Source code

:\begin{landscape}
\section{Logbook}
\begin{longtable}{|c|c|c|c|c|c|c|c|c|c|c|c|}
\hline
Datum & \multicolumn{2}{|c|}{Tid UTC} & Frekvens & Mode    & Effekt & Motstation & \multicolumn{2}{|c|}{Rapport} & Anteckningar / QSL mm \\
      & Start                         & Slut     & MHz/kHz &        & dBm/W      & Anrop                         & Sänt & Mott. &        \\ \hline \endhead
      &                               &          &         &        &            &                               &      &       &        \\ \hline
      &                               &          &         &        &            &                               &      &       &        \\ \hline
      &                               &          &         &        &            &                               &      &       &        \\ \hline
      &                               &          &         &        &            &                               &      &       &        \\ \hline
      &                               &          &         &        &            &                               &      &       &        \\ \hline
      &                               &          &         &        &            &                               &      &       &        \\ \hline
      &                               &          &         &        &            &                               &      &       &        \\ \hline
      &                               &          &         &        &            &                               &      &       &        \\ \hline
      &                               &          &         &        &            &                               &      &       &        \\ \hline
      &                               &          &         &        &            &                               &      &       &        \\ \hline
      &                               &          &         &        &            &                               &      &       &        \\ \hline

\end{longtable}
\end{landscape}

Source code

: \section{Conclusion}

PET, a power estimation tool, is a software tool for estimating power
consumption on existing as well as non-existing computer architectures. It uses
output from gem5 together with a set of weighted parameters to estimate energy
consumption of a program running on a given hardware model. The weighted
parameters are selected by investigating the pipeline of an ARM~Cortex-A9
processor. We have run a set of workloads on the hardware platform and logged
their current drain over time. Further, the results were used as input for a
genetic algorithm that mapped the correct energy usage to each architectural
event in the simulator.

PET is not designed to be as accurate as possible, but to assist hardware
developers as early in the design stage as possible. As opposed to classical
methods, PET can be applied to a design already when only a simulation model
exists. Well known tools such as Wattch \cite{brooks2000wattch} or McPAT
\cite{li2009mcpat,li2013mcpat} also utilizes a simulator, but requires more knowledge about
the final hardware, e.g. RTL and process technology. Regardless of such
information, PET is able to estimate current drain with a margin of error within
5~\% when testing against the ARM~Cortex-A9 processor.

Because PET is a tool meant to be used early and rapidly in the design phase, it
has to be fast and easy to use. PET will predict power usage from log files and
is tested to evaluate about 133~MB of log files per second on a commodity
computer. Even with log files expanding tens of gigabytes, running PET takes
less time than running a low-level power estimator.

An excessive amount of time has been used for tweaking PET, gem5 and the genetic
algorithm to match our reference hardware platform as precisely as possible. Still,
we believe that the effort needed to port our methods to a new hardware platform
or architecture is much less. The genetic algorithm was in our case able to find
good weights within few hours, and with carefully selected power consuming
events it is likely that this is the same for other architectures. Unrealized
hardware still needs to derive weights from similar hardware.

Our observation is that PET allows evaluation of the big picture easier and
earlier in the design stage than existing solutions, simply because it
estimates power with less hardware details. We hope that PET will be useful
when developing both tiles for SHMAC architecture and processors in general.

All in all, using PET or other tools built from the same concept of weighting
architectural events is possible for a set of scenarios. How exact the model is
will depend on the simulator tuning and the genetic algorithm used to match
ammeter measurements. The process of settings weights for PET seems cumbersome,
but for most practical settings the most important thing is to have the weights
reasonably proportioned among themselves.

◆ ◆ ◆

Wherever the string "simulator" is found in the listing above, copy the line that contains it.

event in the simulator.
\cite{li2009mcpat,li2013mcpat} also utilizes a simulator, but requires more knowledge about
will depend on the simulator tuning and the genetic algorithm used to match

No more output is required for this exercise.